**PROBLEM REQUIREMENTS**
Using the listing below, print the line that contains "好那這樣的話我們就回來看看一些" and each line after it, exactly as shown, through the final one.

....

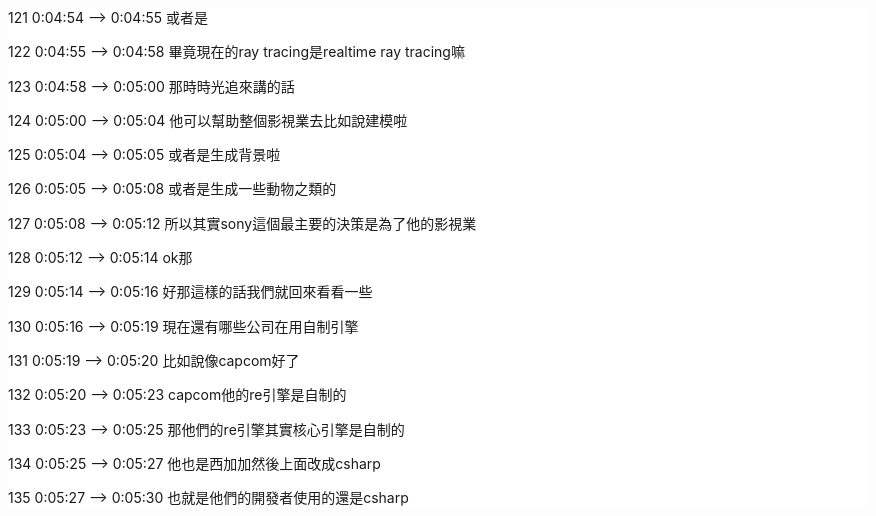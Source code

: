 121
0:04:54 --> 0:04:55
或者是

122
0:04:55 --> 0:04:58
畢竟現在的ray tracing是realtime ray tracing嘛

123
0:04:58 --> 0:05:00
那時時光追來講的話

124
0:05:00 --> 0:05:04
他可以幫助整個影視業去比如說建模啦

125
0:05:04 --> 0:05:05
或者是生成背景啦

126
0:05:05 --> 0:05:08
或者是生成一些動物之類的

127
0:05:08 --> 0:05:12
所以其實sony這個最主要的決策是為了他的影視業

128
0:05:12 --> 0:05:14
ok那

129
0:05:14 --> 0:05:16
好那這樣的話我們就回來看看一些

130
0:05:16 --> 0:05:19
現在還有哪些公司在用自制引擎

131
0:05:19 --> 0:05:20
比如說像capcom好了

132
0:05:20 --> 0:05:23
capcom他的re引擎是自制的

133
0:05:23 --> 0:05:25
那他們的re引擎其實核心引擎是自制的

134
0:05:25 --> 0:05:27
他也是西加加然後上面改成csharp

135
0:05:27 --> 0:05:30
也就是他們的開發者使用的還是csharp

....

**REPLY TO THE EXERCISE**
好那這樣的話我們就回來看看一些

130
0:05:16 --> 0:05:19
現在還有哪些公司在用自制引擎

131
0:05:19 --> 0:05:20
比如說像capcom好了

132
0:05:20 --> 0:05:23
capcom他的re引擎是自制的

133
0:05:23 --> 0:05:25
那他們的re引擎其實核心引擎是自制的

134
0:05:25 --> 0:05:27
他也是西加加然後上面改成csharp

135
0:05:27 --> 0:05:30
也就是他們的開發者使用的還是csharp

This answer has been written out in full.